• WORK REQUEST
Write exactly, with no line omitted or added, the span beginning at the line that holds "The web app" and ending at the last line of the records.
━━━━━ DATA FOR THE TASK
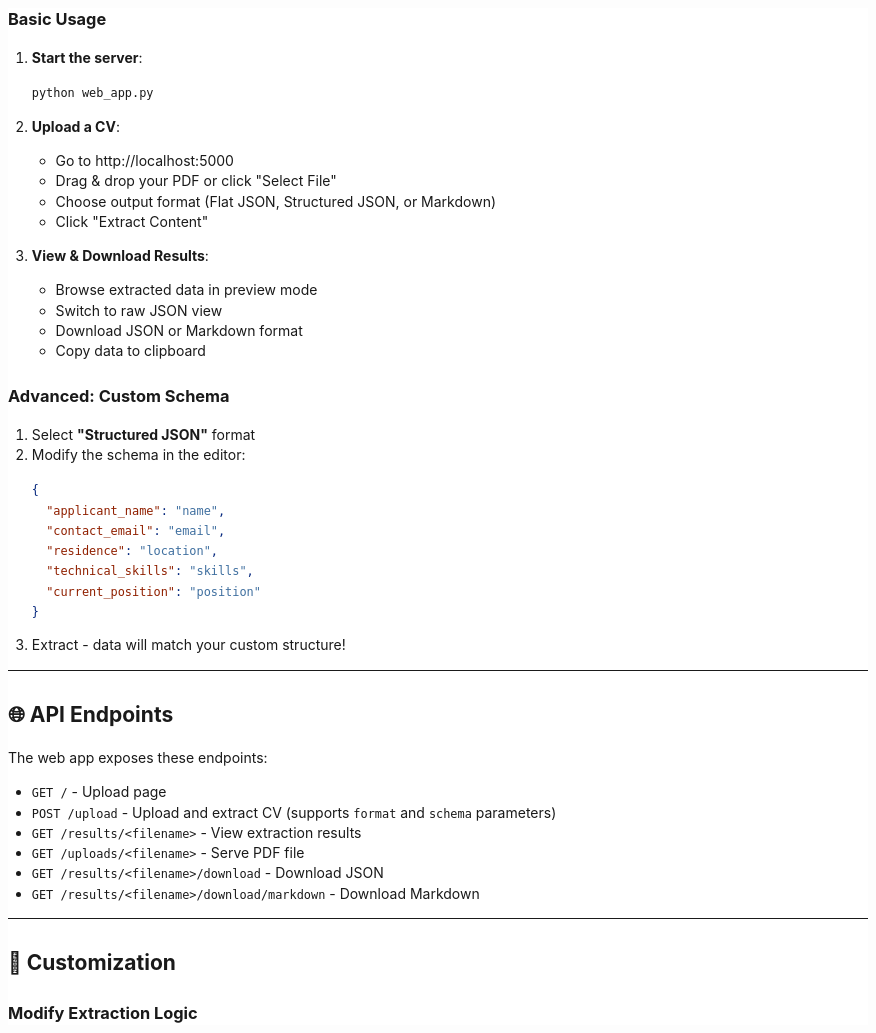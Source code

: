 ### Basic Usage

1. **Start the server**:
   ```bash
   python web_app.py
   ```

2. **Upload a CV**:
   - Go to http://localhost:5000
   - Drag & drop your PDF or click "Select File"
   - Choose output format (Flat JSON, Structured JSON, or Markdown)
   - Click "Extract Content"

3. **View & Download Results**:
   - Browse extracted data in preview mode
   - Switch to raw JSON view
   - Download JSON or Markdown format
   - Copy data to clipboard

### Advanced: Custom Schema

1. Select **"Structured JSON"** format
2. Modify the schema in the editor:
   ```json
   {
     "applicant_name": "name",
     "contact_email": "email",
     "residence": "location",
     "technical_skills": "skills",
     "current_position": "position"
   }
   ```
3. Extract - data will match your custom structure!

---

## 🌐 API Endpoints

The web app exposes these endpoints:

- `GET /` - Upload page
- `POST /upload` - Upload and extract CV (supports `format` and `schema` parameters)
- `GET /results/<filename>` - View extraction results
- `GET /uploads/<filename>` - Serve PDF file
- `GET /results/<filename>/download` - Download JSON
- `GET /results/<filename>/download/markdown` - Download Markdown

---

## 🎨 Customization

### Modify Extraction Logic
━━━━━━━━━━
• REPLY TO THE TASK
The web app exposes these endpoints:

- `GET /` - Upload page
- `POST /upload` - Upload and extract CV (supports `format` and `schema` parameters)
- `GET /results/<filename>` - View extraction results
- `GET /uploads/<filename>` - Serve PDF file
- `GET /results/<filename>/download` - Download JSON
- `GET /results/<filename>/download/markdown` - Download Markdown

---

## 🎨 Customization

### Modify Extraction Logic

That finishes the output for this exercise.